Part of the movie’s tension is meant to be in the screwball push and pull between these two opposing characters as they clash and then discover what they have in common. Powell is game, at least, a tornado wrangler as Wrangler® model; when he is seen drinking a can of Budweiser, he somehow manages to come across not as an actor subliminally pitching a product but a fun-loving character who just likes a cold one. I think that qualifies as Movie Star. Jones, on the other hand, is oddly muted, dousing any romantic energy. This is not entirely her fault. The character of Kate is conceived as having suffered real trauma, and so that’s what Jones appears to be playing, closed off, except that the screenplay never elucidates what she is feeling, or thinking, giving an interior performance with no interior. When she first stares down a twister rising high in the sky back home in Oklahoma, she freezes up, and this seems to be the key that will unlock her grief. But it never does. Once she fails to face this twister, she’s ready to face the next one, a dramatic hurdle more than an emotional one, as “Twisters” skates right over her psychological makeup as much as it fails to reconcile Tyler’s shooting off fireworks from inside a tornado with dispensing aid in the aftermath of that tornado. The movie has no idea what to make of these contrary philosophies and, despite eventually swathing itself in so much solemnity, doesn’t really seem to care.
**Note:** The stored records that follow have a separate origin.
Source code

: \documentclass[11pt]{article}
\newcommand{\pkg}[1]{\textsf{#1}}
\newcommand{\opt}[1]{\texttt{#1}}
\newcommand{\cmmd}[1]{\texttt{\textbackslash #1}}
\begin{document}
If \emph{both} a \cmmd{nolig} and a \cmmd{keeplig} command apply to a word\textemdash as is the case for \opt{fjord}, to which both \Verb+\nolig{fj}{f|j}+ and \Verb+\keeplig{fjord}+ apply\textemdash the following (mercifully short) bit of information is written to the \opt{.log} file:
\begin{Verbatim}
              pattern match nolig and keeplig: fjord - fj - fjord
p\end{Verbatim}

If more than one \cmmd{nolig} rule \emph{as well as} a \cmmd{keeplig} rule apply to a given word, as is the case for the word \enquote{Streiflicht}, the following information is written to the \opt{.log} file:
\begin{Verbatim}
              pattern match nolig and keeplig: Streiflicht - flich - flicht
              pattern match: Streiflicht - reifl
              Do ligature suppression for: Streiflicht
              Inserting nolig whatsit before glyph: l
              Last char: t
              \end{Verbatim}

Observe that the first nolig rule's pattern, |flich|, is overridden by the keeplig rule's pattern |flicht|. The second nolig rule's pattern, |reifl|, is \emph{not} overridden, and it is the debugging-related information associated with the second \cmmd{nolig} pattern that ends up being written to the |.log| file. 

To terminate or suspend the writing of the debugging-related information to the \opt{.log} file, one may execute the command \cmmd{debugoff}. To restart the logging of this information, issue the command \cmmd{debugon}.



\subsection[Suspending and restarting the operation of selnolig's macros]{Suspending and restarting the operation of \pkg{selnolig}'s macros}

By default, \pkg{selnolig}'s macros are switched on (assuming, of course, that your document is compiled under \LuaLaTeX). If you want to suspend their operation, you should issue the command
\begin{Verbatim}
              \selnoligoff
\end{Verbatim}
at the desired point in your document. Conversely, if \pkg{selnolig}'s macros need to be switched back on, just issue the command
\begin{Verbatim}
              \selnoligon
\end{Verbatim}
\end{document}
The emotional hollowness of the characters ultimately trickles down to the rest of “Twisters” too.  Chung sees tornadoes not as wonders of nature, to borrow a phrase from the first movie, but existential threats, dropping out of the sky to destroy communities. “Twisters” does little, though, to advance any sense of community outside its storm chasing groups. Those little kids playing softball might as well be props. The subplot of Javi’s storm chasing team being in cahoots with a shady real estate developer feels like the opportunity to explore that idea, but the tycoon never really becomes a character, neither a cartoon villain, nor something starker and more sinister, raised, then forgotten. And as for the twisters, well, despite all the advances in technology, the digital kind still cannot induce the awe and terror of that muslin sock in “The Wizard of Oz.” 


The original “Twister” turned on finding a way to increase warning times for tornadoes, but “Twisters” turns on seeking a way to snuff out tornadoes altogether. The manner in which this is accomplished, and the science behind it, isn’t my field of expertise, but comes across as suspect as how Tyler grounds his pickup truck to not fly away when inside the cyclone. But it also suggests an inherent sense of absurd fun, the kind we get when Tyler and his crew first roll into the picture, a thread that Chung never fully pulls, apparently afraid it will counteract the graver material, which never rises above one dimension anyway. The sequence that works best, oddly enough, is the last one, so I will tread carefully, except to say that it’s set at an airport and mixes a rom com trope with a corny narrative callback and a shot of the Oklahoma sky echoing the characters. It’s one of the few times all movie that “Twisters” feels clued into a precise sense of mood and I found myself wishing it could take that as a cue to rip itself up and start again.